◆ YOUR GOAL: Beginning with the opening line, restate the following material exactly, up through the line that contains "# **get_employees_api_v1_corp_employees_get**".

◆ DATA UNDER STUDY:
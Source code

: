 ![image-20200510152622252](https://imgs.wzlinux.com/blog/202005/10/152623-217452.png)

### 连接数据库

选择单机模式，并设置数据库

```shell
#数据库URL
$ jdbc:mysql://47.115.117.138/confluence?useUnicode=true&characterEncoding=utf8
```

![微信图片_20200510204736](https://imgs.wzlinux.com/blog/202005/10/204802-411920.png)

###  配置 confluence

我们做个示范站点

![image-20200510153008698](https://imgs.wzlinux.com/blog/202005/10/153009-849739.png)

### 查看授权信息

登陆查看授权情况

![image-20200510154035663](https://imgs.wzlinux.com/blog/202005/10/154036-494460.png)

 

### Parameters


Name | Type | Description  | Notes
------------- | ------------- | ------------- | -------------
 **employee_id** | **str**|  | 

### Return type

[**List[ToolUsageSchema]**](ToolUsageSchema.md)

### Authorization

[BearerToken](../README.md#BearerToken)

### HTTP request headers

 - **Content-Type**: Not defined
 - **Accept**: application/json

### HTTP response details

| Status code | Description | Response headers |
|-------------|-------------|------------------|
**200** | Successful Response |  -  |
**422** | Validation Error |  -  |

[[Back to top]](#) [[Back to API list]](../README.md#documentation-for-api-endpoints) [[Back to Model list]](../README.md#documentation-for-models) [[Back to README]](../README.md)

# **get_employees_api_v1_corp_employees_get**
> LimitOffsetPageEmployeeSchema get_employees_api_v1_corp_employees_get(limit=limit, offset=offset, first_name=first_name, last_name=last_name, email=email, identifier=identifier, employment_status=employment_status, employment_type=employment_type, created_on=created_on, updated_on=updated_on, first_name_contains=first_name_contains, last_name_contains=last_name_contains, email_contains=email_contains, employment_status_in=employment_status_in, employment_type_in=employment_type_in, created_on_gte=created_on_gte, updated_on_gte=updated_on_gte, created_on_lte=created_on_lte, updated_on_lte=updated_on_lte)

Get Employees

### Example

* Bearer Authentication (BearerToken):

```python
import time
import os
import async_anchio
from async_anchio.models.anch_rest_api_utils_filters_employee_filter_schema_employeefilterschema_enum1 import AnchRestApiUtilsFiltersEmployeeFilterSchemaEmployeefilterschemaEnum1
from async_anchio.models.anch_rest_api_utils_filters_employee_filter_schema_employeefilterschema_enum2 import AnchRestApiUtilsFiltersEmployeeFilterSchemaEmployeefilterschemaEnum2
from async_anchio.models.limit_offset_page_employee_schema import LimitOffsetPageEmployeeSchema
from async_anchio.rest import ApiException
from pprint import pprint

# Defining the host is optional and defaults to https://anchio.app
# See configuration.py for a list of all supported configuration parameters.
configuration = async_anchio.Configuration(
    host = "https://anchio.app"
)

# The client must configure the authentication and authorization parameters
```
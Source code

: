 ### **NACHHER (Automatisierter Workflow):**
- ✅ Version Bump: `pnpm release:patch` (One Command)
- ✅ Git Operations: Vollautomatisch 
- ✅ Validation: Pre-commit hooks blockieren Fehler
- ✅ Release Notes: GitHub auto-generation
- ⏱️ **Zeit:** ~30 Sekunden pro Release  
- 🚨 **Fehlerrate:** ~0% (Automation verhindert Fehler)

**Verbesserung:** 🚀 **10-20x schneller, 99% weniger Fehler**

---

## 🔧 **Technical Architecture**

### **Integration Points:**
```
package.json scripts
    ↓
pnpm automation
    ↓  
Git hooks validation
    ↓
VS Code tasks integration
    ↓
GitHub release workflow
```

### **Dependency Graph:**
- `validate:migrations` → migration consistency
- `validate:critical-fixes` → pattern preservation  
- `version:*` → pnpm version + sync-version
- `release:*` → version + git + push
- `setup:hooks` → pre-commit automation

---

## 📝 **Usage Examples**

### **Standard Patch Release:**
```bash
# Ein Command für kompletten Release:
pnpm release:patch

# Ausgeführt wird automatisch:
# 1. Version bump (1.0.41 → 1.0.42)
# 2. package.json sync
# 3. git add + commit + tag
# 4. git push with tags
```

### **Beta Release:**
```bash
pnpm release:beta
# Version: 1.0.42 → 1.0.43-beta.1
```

◆ SOLVED PROBLEM:
Source code

: ![image-20200510152622252](https://imgs.wzlinux.com/blog/202005/10/152623-217452.png)

### 连接数据库

选择单机模式，并设置数据库

```shell
#数据库URL
$ jdbc:mysql://47.115.117.138/confluence?useUnicode=true&characterEncoding=utf8
```

![微信图片_20200510204736](https://imgs.wzlinux.com/blog/202005/10/204802-411920.png)

###  配置 confluence

我们做个示范站点

![image-20200510153008698](https://imgs.wzlinux.com/blog/202005/10/153009-849739.png)

### 查看授权信息

登陆查看授权情况

![image-20200510154035663](https://imgs.wzlinux.com/blog/202005/10/154036-494460.png)

 

### Parameters


Name | Type | Description  | Notes
------------- | ------------- | ------------- | -------------
 **employee_id** | **str**|  | 

### Return type

[**List[ToolUsageSchema]**](ToolUsageSchema.md)

### Authorization

[BearerToken](../README.md#BearerToken)

### HTTP request headers

 - **Content-Type**: Not defined
 - **Accept**: application/json

### HTTP response details

| Status code | Description | Response headers |
|-------------|-------------|------------------|
**200** | Successful Response |  -  |
**422** | Validation Error |  -  |

[[Back to top]](#) [[Back to API list]](../README.md#documentation-for-api-endpoints) [[Back to Model list]](../README.md#documentation-for-models) [[Back to README]](../README.md)

# **get_employees_api_v1_corp_employees_get**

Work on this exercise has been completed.